### Task objective
Can you transcribe every entry word for word, skipping the images?

----- Data shown

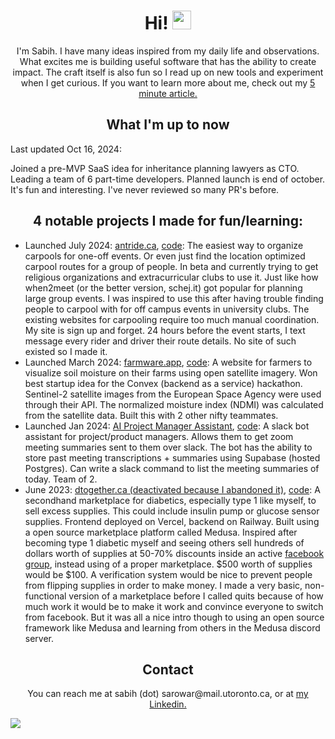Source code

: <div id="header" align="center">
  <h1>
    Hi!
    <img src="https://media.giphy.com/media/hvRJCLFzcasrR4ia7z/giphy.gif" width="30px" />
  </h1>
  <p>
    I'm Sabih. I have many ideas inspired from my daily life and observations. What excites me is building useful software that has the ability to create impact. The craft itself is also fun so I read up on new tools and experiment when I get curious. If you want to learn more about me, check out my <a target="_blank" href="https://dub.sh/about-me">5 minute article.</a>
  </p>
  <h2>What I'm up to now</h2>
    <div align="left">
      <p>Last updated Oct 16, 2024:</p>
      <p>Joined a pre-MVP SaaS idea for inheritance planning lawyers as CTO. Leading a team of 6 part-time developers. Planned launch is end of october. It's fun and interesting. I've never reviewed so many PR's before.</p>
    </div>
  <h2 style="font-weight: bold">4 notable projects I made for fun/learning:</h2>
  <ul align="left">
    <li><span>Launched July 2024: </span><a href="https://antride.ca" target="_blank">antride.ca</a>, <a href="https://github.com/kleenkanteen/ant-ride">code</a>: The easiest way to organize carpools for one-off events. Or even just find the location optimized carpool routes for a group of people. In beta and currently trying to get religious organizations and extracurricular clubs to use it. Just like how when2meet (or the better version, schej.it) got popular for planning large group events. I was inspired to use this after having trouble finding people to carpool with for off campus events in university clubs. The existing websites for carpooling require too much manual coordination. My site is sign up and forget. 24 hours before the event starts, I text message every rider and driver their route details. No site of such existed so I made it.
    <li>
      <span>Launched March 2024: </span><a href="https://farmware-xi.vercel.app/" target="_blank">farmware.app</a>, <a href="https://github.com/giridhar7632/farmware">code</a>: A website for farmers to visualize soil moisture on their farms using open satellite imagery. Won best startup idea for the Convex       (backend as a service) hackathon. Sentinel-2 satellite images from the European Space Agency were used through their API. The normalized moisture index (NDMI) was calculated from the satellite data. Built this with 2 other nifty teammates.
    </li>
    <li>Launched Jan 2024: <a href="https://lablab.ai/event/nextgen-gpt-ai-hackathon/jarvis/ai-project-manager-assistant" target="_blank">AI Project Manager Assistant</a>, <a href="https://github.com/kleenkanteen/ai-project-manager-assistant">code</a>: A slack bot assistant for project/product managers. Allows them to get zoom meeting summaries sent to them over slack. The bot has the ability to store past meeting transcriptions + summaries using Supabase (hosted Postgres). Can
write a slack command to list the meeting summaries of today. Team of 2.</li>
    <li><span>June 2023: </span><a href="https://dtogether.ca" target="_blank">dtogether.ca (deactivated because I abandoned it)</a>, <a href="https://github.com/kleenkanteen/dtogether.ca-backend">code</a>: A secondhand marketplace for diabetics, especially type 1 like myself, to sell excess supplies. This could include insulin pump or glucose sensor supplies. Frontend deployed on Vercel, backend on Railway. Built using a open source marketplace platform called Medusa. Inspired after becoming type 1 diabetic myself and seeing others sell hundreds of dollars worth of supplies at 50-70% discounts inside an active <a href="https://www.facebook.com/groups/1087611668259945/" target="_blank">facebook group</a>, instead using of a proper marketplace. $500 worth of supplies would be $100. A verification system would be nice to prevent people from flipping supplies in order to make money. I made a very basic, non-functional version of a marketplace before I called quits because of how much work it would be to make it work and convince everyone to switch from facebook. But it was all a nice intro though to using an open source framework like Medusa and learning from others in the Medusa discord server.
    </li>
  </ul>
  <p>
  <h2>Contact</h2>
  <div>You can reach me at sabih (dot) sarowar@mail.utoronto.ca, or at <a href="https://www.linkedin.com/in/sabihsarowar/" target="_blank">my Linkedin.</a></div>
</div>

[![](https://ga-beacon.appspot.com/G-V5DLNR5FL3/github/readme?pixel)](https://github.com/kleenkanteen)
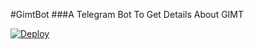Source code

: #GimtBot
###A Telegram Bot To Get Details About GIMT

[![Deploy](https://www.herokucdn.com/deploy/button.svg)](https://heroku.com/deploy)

----------

### Exercise solution
Source code

: <div id="header" align="center">
  <h1>
    Hi!
    <img src="https://media.giphy.com/media/hvRJCLFzcasrR4ia7z/giphy.gif" width="30px" />
  </h1>
  <p>
    I'm Sabih. I have many ideas inspired from my daily life and observations. What excites me is building useful software that has the ability to create impact. The craft itself is also fun so I read up on new tools and experiment when I get curious. If you want to learn more about me, check out my <a target="_blank" href="https://dub.sh/about-me">5 minute article.</a>
  </p>
  <h2>What I'm up to now</h2>
    <div align="left">
      <p>Last updated Oct 16, 2024:</p>
      <p>Joined a pre-MVP SaaS idea for inheritance planning lawyers as CTO. Leading a team of 6 part-time developers. Planned launch is end of october. It's fun and interesting. I've never reviewed so many PR's before.</p>
    </div>
  <h2 style="font-weight: bold">4 notable projects I made for fun/learning:</h2>
  <ul align="left">
    <li><span>Launched July 2024: </span><a href="https://antride.ca" target="_blank">antride.ca</a>, <a href="https://github.com/kleenkanteen/ant-ride">code</a>: The easiest way to organize carpools for one-off events. Or even just find the location optimized carpool routes for a group of people. In beta and currently trying to get religious organizations and extracurricular clubs to use it. Just like how when2meet (or the better version, schej.it) got popular for planning large group events. I was inspired to use this after having trouble finding people to carpool with for off campus events in university clubs. The existing websites for carpooling require too much manual coordination. My site is sign up and forget. 24 hours before the event starts, I text message every rider and driver their route details. No site of such existed so I made it.
    <li>
      <span>Launched March 2024: </span><a href="https://farmware-xi.vercel.app/" target="_blank">farmware.app</a>, <a href="https://github.com/giridhar7632/farmware">code</a>: A website for farmers to visualize soil moisture on their farms using open satellite imagery. Won best startup idea for the Convex       (backend as a service) hackathon. Sentinel-2 satellite images from the European Space Agency were used through their API. The normalized moisture index (NDMI) was calculated from the satellite data. Built this with 2 other nifty teammates.
    </li>
    <li>Launched Jan 2024: <a href="https://lablab.ai/event/nextgen-gpt-ai-hackathon/jarvis/ai-project-manager-assistant" target="_blank">AI Project Manager Assistant</a>, <a href="https://github.com/kleenkanteen/ai-project-manager-assistant">code</a>: A slack bot assistant for project/product managers. Allows them to get zoom meeting summaries sent to them over slack. The bot has the ability to store past meeting transcriptions + summaries using Supabase (hosted Postgres). Can
write a slack command to list the meeting summaries of today. Team of 2.</li>
    <li><span>June 2023: </span><a href="https://dtogether.ca" target="_blank">dtogether.ca (deactivated because I abandoned it)</a>, <a href="https://github.com/kleenkanteen/dtogether.ca-backend">code</a>: A secondhand marketplace for diabetics, especially type 1 like myself, to sell excess supplies. This could include insulin pump or glucose sensor supplies. Frontend deployed on Vercel, backend on Railway. Built using a open source marketplace platform called Medusa. Inspired after becoming type 1 diabetic myself and seeing others sell hundreds of dollars worth of supplies at 50-70% discounts inside an active <a href="https://www.facebook.com/groups/1087611668259945/" target="_blank">facebook group</a>, instead using of a proper marketplace. $500 worth of supplies would be $100. A verification system would be nice to prevent people from flipping supplies in order to make money. I made a very basic, non-functional version of a marketplace before I called quits because of how much work it would be to make it work and convince everyone to switch from facebook. But it was all a nice intro though to using an open source framework like Medusa and learning from others in the Medusa discord server.
    </li>
  </ul>
  <p>
  <h2>Contact</h2>
  <div>You can reach me at sabih (dot) sarowar@mail.utoronto.ca, or at <a href="https://www.linkedin.com/in/sabihsarowar/" target="_blank">my Linkedin.</a></div>
</div>

[![](https://ga-beacon.appspot.com/G-V5DLNR5FL3/github/readme?pixel)](https://github.com/kleenkanteen)
Source code

: #GimtBot
###A Telegram Bot To Get Details About GIMT

[![Deploy](https://www.herokucdn.com/deploy/button.svg)](https://heroku.com/deploy)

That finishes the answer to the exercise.